Bisher war die klinische Forschung zum Nutzen der manuellen Thrombektomie bei Herzinfarkt auf Patienten mit ST-Hebungs-Myokardinfarkt (STEMI) fokussiert.
Bei STEMI ist die primäre perkutane Koronarintervention (PCI) heute Therapie der ersten Wahl. Allerdings ist immer wieder zu beobachten, dass es nach der Revaskularisierung nur zu einer suboptimalen myokardialen Reperfusion kommt.
Gestörte Myokardperfusion trotz wiedereröffneter Arterie
Als mögliche Ursache gilt eine distale Embolisierung von Thrombusmaterial, das aus dem Infarktgefäß in die Mikrozirkulation verschleppt wird.
Folge kann eine gestörte mikrovaskuläre Myokardperfusion trotz wiedereröffneter Koronararterie sein. Je nach Ausmaß der inadäquaten Gewebeperfusion wird von einem "slow-flow" oder "no-reflow" Phänomen gesprochen.
Aus diesem Grund sind spezielle Thrombektomie-Katheter entwickelt worden. Sie pressen das intrakoronare Thrombusmaterial nicht wie herkömmliche PCI-Katheter gegen die koronare Gefäßwand, sondern "aspirieren" das Blutgerinnsel noch vor der Stentimplantation, was die distale Embolisierungen verhindern soll.
Auf Basis der vorliegenden Studiendaten wird die Thrombektomie als adjuvante Maßnahme zur PCI etwa in den europäischen ESC-Leitlinien bei STEMI-Patienten bereits empfohlen (Klasse-IIa-Empfehlung).
Relevante Thrombuslast im Bereich der Infarktläsion
Empfehlungen bezüglich NSTEMI-Patienten existieren mangels Studiendaten dagegen nicht. Dabei ist häufig auch bei diesen Patienten eine relevante Thrombuslast im Bereich der Infarktläsion nachweisbar, was eine Thrombusaspiration als erfolgversprechend erscheinen lässt.
Um dies zu testen, haben Thiele und seine Kollegen an sieben kardiologischen Zentren in Deutschland die TATORT-NSTEMI-Studie gestartet. Die Ergebnisse hat Studienleiter Thiele jetzt beim Kongress "Transcatheter Cardiovascular Therapeutics" (TCT) in San Francisco vorgestellt.

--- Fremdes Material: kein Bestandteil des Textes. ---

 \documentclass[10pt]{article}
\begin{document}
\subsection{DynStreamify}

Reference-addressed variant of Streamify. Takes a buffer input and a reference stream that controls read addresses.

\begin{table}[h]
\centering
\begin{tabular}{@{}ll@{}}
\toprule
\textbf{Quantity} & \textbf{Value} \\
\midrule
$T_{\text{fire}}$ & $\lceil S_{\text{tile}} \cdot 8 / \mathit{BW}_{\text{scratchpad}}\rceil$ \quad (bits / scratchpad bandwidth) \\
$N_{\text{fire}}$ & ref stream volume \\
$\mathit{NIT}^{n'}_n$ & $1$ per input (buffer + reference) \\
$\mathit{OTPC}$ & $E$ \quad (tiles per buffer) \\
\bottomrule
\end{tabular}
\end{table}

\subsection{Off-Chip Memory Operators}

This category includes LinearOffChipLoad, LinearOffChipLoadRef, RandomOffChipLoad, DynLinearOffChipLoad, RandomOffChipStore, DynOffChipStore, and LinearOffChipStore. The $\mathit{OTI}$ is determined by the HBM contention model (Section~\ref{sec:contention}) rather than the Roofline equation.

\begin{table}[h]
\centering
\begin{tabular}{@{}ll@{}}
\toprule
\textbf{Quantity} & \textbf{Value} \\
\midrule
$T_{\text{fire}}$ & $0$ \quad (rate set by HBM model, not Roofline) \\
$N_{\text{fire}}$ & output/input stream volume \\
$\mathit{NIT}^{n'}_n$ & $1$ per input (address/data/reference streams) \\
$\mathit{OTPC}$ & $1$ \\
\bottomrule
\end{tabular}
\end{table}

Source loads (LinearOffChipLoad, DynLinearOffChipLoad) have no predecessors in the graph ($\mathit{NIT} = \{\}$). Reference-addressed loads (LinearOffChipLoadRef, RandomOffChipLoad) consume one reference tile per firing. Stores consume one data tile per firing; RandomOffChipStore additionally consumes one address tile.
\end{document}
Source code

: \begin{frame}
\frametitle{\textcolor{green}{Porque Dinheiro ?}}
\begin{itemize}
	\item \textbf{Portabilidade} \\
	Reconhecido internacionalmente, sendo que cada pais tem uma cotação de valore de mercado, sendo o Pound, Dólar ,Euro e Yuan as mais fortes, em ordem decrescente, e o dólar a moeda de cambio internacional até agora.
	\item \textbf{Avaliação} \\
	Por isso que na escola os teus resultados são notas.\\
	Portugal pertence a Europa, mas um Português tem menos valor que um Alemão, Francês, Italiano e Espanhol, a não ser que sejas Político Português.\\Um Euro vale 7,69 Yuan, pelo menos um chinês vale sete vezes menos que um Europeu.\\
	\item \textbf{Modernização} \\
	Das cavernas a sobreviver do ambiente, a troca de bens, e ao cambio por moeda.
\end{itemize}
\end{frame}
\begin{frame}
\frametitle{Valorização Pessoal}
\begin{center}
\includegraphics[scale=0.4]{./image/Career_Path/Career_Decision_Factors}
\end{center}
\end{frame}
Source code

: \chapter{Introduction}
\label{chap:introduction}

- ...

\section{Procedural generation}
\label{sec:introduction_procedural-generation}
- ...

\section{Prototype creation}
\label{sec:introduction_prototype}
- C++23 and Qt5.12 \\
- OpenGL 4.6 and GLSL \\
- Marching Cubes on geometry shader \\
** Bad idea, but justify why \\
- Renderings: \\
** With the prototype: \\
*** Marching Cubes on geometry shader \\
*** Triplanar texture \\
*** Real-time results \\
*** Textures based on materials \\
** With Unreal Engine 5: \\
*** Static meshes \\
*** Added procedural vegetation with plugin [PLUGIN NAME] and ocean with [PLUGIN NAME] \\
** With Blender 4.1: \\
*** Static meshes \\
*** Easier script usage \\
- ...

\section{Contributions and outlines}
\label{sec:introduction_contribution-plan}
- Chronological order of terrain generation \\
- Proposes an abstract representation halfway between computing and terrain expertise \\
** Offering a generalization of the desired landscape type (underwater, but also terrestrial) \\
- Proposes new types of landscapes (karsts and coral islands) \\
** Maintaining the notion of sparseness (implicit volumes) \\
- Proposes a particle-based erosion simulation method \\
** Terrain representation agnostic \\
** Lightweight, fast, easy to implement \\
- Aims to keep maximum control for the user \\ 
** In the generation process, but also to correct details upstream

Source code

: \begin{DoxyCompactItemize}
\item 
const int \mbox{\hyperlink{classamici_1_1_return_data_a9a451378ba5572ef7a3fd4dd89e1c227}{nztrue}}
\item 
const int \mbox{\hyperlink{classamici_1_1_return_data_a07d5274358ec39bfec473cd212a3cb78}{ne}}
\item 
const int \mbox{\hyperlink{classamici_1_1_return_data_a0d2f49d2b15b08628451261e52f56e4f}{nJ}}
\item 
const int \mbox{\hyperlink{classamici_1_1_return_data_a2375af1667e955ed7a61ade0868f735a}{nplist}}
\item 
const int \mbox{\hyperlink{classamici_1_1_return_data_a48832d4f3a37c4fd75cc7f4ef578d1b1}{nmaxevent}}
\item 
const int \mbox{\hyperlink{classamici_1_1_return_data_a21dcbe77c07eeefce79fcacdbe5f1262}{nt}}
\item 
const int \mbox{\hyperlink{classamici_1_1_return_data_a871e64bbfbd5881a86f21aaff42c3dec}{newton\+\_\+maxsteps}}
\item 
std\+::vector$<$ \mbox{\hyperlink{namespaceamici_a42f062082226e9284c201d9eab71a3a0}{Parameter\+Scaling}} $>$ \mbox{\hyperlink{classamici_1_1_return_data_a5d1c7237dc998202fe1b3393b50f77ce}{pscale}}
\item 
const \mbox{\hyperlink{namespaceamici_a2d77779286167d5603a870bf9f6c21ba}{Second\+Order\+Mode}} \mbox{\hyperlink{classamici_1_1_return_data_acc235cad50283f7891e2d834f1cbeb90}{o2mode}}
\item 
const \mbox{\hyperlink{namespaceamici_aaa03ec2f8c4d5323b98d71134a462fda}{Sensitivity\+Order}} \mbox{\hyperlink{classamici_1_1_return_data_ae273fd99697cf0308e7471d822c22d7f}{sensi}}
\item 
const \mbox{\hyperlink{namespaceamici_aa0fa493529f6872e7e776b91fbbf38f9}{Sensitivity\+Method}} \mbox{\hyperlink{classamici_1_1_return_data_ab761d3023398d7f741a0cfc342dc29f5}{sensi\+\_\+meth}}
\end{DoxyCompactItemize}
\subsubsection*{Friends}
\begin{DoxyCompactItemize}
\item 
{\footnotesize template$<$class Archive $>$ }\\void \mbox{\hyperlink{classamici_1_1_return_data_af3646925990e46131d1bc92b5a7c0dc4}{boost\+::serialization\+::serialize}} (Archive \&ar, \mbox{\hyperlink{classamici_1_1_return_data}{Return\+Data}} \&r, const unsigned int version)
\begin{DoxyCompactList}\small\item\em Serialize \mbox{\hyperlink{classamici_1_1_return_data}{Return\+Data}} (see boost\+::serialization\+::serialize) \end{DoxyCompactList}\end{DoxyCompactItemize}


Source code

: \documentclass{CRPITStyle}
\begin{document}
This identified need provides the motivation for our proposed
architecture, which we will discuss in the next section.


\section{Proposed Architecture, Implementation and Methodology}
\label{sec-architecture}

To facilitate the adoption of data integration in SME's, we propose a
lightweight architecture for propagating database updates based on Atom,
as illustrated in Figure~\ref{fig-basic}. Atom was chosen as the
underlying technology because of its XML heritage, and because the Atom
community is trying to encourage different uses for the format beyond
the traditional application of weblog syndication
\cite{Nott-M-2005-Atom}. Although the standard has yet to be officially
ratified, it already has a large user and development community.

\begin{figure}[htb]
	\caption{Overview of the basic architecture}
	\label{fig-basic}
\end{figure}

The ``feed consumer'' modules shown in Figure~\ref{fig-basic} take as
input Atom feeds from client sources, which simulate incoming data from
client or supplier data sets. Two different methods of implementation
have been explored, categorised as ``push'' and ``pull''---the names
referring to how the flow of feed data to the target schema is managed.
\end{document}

Für die Studie sind 440 Patienten mit NSTEMI und relevantem Thrombus (TIMI-Thrombusgrad 2-5) im Bereich der Infarktläsion rekrutiert worden, bei denen eine PCI vorgesehen war. Davon sind 219 der Gruppe mit zusätzlicher Thrombektomie mittels Aspirationskatheter und 221 der Kontrollgruppe mit Standard-PCI zugeteilt worden.
Wohl keine taugliche Strategie
Die Hoffnung, durch diese Zusatzmaßnahme die Myokardperfusion verbessern zu können, erfüllte sich nicht. Gemessen an der mittels kardialer MR-Bildgebung feststellbaren mikrovaskulären Obstruktion (primärer Endpunkt) bestand kein signifikanter Unterschied zwischen Interventions- und Kontrollgruppe.
Anhand von sekundären Endpunkten wie Infarktgröße waren ebenfalls keine relevanten Vorteile der Thrombusabsaugung im Vergleich zur Standard-PCI zu belegen.
Auch die Raten der klinischen Ereignisse Tod, Herzinfarkt, wiederholte Revaskularisation und neu aufgetretene Herzinsuffizienz waren mit 7,3 Prozent (Thrombektomie) und 10,1 Prozent (Standard-PCI) nicht signifikant unterschiedlich.
Fazit: Den Thrombus als vermeintlichen Bösewicht am intrakoronaren Tatort per Aspirationskatheter aus dem Verkehr zu ziehen, scheint nach diesen Ergebnissen bei NSTEMI-Patienten wohl keine taugliche Strategie zu sein, um Verbesserungen der myokardialen Perfusion herbeizuführen.